* Dataset records
- - -
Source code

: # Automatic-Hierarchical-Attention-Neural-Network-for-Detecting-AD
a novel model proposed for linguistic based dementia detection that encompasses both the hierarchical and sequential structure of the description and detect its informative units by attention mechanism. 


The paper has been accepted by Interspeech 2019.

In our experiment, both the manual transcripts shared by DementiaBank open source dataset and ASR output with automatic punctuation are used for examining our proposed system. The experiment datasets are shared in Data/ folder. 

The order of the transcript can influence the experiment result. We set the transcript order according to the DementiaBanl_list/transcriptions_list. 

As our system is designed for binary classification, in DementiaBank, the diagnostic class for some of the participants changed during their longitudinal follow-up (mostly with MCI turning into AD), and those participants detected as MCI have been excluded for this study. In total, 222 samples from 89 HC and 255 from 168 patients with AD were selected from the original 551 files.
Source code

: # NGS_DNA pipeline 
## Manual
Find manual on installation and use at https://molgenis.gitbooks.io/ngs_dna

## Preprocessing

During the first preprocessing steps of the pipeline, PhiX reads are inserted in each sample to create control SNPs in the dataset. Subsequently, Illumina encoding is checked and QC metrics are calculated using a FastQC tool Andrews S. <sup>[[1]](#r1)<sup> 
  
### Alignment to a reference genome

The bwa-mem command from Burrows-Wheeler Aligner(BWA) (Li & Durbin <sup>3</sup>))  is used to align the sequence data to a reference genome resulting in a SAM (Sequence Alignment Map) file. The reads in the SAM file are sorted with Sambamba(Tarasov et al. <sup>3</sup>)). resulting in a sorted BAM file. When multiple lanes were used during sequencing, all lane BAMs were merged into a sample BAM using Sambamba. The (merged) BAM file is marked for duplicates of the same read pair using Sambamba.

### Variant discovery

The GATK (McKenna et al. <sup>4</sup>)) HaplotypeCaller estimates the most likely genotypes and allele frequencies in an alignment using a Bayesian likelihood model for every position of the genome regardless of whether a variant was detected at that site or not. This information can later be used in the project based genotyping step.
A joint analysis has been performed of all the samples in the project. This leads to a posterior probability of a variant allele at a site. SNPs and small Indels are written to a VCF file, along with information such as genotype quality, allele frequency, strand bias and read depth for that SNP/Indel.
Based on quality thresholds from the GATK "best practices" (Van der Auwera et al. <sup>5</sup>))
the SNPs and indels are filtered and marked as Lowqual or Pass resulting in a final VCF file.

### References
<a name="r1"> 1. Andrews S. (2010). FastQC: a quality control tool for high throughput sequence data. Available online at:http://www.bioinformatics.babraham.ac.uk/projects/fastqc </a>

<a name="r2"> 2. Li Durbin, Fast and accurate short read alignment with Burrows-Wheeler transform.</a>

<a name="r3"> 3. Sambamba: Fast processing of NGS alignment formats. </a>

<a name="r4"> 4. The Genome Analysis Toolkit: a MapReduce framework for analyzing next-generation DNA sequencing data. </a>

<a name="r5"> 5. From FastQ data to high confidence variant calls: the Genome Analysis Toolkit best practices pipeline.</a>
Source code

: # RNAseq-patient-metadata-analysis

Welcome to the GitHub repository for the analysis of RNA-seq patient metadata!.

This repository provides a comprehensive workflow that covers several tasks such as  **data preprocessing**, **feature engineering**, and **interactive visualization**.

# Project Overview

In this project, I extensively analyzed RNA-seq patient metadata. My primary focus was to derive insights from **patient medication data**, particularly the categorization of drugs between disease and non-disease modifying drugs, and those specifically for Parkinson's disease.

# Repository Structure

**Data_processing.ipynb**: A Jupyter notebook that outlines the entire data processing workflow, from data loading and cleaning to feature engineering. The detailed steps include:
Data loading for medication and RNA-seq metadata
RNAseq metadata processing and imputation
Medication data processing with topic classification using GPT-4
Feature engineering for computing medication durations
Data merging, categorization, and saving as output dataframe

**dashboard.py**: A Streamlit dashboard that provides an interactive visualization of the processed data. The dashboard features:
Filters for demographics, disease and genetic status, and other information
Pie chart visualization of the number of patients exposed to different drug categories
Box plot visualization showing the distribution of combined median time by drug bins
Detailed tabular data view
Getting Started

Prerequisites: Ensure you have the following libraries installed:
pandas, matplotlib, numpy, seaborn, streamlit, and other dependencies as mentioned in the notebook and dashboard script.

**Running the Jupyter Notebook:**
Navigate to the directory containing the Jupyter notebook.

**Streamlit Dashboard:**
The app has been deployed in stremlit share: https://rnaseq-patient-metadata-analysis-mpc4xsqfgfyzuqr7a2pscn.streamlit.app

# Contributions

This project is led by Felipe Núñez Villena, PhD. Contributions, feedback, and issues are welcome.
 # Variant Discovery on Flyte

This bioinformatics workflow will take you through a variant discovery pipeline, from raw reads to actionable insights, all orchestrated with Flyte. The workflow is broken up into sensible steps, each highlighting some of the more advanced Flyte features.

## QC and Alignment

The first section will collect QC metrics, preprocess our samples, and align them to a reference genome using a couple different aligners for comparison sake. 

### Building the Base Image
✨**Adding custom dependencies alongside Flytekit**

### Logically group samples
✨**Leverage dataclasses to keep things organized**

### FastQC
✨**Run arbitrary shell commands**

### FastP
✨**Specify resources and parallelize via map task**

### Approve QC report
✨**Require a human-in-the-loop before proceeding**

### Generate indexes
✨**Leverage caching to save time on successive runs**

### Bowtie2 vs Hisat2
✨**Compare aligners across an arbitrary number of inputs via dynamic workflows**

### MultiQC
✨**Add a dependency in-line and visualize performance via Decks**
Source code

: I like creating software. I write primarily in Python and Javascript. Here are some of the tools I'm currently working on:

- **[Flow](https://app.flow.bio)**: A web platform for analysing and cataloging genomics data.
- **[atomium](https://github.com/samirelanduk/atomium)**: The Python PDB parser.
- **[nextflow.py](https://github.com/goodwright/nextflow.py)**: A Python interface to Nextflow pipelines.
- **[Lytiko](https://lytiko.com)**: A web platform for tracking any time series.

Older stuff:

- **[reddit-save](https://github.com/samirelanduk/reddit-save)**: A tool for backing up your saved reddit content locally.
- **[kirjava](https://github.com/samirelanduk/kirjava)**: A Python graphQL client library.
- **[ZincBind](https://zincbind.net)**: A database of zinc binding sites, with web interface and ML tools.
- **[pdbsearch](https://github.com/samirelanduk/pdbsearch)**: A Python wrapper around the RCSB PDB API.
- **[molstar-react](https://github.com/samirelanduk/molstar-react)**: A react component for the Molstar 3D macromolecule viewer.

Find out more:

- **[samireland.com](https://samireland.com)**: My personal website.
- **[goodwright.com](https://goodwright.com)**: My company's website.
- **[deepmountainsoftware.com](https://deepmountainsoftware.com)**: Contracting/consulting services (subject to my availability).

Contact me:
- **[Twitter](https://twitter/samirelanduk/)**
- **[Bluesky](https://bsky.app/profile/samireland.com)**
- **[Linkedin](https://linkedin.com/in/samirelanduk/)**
- - -
* Your instructions
Set the whole listing down again, unchanged.

* Output of the task
Source code

: # Automatic-Hierarchical-Attention-Neural-Network-for-Detecting-AD
a novel model proposed for linguistic based dementia detection that encompasses both the hierarchical and sequential structure of the description and detect its informative units by attention mechanism. 


The paper has been accepted by Interspeech 2019.

In our experiment, both the manual transcripts shared by DementiaBank open source dataset and ASR output with automatic punctuation are used for examining our proposed system. The experiment datasets are shared in Data/ folder. 

The order of the transcript can influence the experiment result. We set the transcript order according to the DementiaBanl_list/transcriptions_list. 

As our system is designed for binary classification, in DementiaBank, the diagnostic class for some of the participants changed during their longitudinal follow-up (mostly with MCI turning into AD), and those participants detected as MCI have been excluded for this study. In total, 222 samples from 89 HC and 255 from 168 patients with AD were selected from the original 551 files.
Source code

: # NGS_DNA pipeline 
## Manual
Find manual on installation and use at https://molgenis.gitbooks.io/ngs_dna

## Preprocessing

During the first preprocessing steps of the pipeline, PhiX reads are inserted in each sample to create control SNPs in the dataset. Subsequently, Illumina encoding is checked and QC metrics are calculated using a FastQC tool Andrews S. <sup>[[1]](#r1)<sup> 
  
### Alignment to a reference genome

The bwa-mem command from Burrows-Wheeler Aligner(BWA) (Li & Durbin <sup>3</sup>))  is used to align the sequence data to a reference genome resulting in a SAM (Sequence Alignment Map) file. The reads in the SAM file are sorted with Sambamba(Tarasov et al. <sup>3</sup>)). resulting in a sorted BAM file. When multiple lanes were used during sequencing, all lane BAMs were merged into a sample BAM using Sambamba. The (merged) BAM file is marked for duplicates of the same read pair using Sambamba.

### Variant discovery

The GATK (McKenna et al. <sup>4</sup>)) HaplotypeCaller estimates the most likely genotypes and allele frequencies in an alignment using a Bayesian likelihood model for every position of the genome regardless of whether a variant was detected at that site or not. This information can later be used in the project based genotyping step.
A joint analysis has been performed of all the samples in the project. This leads to a posterior probability of a variant allele at a site. SNPs and small Indels are written to a VCF file, along with information such as genotype quality, allele frequency, strand bias and read depth for that SNP/Indel.
Based on quality thresholds from the GATK "best practices" (Van der Auwera et al. <sup>5</sup>))
the SNPs and indels are filtered and marked as Lowqual or Pass resulting in a final VCF file.

### References
<a name="r1"> 1. Andrews S. (2010). FastQC: a quality control tool for high throughput sequence data. Available online at:http://www.bioinformatics.babraham.ac.uk/projects/fastqc </a>

<a name="r2"> 2. Li Durbin, Fast and accurate short read alignment with Burrows-Wheeler transform.</a>

<a name="r3"> 3. Sambamba: Fast processing of NGS alignment formats. </a>

<a name="r4"> 4. The Genome Analysis Toolkit: a MapReduce framework for analyzing next-generation DNA sequencing data. </a>

<a name="r5"> 5. From FastQ data to high confidence variant calls: the Genome Analysis Toolkit best practices pipeline.</a>
Source code

: # RNAseq-patient-metadata-analysis

Welcome to the GitHub repository for the analysis of RNA-seq patient metadata!.

This repository provides a comprehensive workflow that covers several tasks such as  **data preprocessing**, **feature engineering**, and **interactive visualization**.

# Project Overview

In this project, I extensively analyzed RNA-seq patient metadata. My primary focus was to derive insights from **patient medication data**, particularly the categorization of drugs between disease and non-disease modifying drugs, and those specifically for Parkinson's disease.

# Repository Structure

**Data_processing.ipynb**: A Jupyter notebook that outlines the entire data processing workflow, from data loading and cleaning to feature engineering. The detailed steps include:
Data loading for medication and RNA-seq metadata
RNAseq metadata processing and imputation
Medication data processing with topic classification using GPT-4
Feature engineering for computing medication durations
Data merging, categorization, and saving as output dataframe

**dashboard.py**: A Streamlit dashboard that provides an interactive visualization of the processed data. The dashboard features:
Filters for demographics, disease and genetic status, and other information
Pie chart visualization of the number of patients exposed to different drug categories
Box plot visualization showing the distribution of combined median time by drug bins
Detailed tabular data view
Getting Started

Prerequisites: Ensure you have the following libraries installed:
pandas, matplotlib, numpy, seaborn, streamlit, and other dependencies as mentioned in the notebook and dashboard script.

**Running the Jupyter Notebook:**
Navigate to the directory containing the Jupyter notebook.

**Streamlit Dashboard:**
The app has been deployed in stremlit share: https://rnaseq-patient-metadata-analysis-mpc4xsqfgfyzuqr7a2pscn.streamlit.app

# Contributions

This project is led by Felipe Núñez Villena, PhD. Contributions, feedback, and issues are welcome.
 # Variant Discovery on Flyte

This bioinformatics workflow will take you through a variant discovery pipeline, from raw reads to actionable insights, all orchestrated with Flyte. The workflow is broken up into sensible steps, each highlighting some of the more advanced Flyte features.

## QC and Alignment

The first section will collect QC metrics, preprocess our samples, and align them to a reference genome using a couple different aligners for comparison sake. 

### Building the Base Image
✨**Adding custom dependencies alongside Flytekit**

### Logically group samples
✨**Leverage dataclasses to keep things organized**

### FastQC
✨**Run arbitrary shell commands**

### FastP
✨**Specify resources and parallelize via map task**

### Approve QC report
✨**Require a human-in-the-loop before proceeding**

### Generate indexes
✨**Leverage caching to save time on successive runs**

### Bowtie2 vs Hisat2
✨**Compare aligners across an arbitrary number of inputs via dynamic workflows**

### MultiQC
✨**Add a dependency in-line and visualize performance via Decks**
Source code

: I like creating software. I write primarily in Python and Javascript. Here are some of the tools I'm currently working on:

- **[Flow](https://app.flow.bio)**: A web platform for analysing and cataloging genomics data.
- **[atomium](https://github.com/samirelanduk/atomium)**: The Python PDB parser.
- **[nextflow.py](https://github.com/goodwright/nextflow.py)**: A Python interface to Nextflow pipelines.
- **[Lytiko](https://lytiko.com)**: A web platform for tracking any time series.

Older stuff:

- **[reddit-save](https://github.com/samirelanduk/reddit-save)**: A tool for backing up your saved reddit content locally.
- **[kirjava](https://github.com/samirelanduk/kirjava)**: A Python graphQL client library.
- **[ZincBind](https://zincbind.net)**: A database of zinc binding sites, with web interface and ML tools.
- **[pdbsearch](https://github.com/samirelanduk/pdbsearch)**: A Python wrapper around the RCSB PDB API.
- **[molstar-react](https://github.com/samirelanduk/molstar-react)**: A react component for the Molstar 3D macromolecule viewer.

Find out more:

- **[samireland.com](https://samireland.com)**: My personal website.
- **[goodwright.com](https://goodwright.com)**: My company's website.
- **[deepmountainsoftware.com](https://deepmountainsoftware.com)**: Contracting/consulting services (subject to my availability).

Contact me:
- **[Twitter](https://twitter/samirelanduk/)**
- **[Bluesky](https://bsky.app/profile/samireland.com)**
- **[Linkedin](https://linkedin.com/in/samirelanduk/)**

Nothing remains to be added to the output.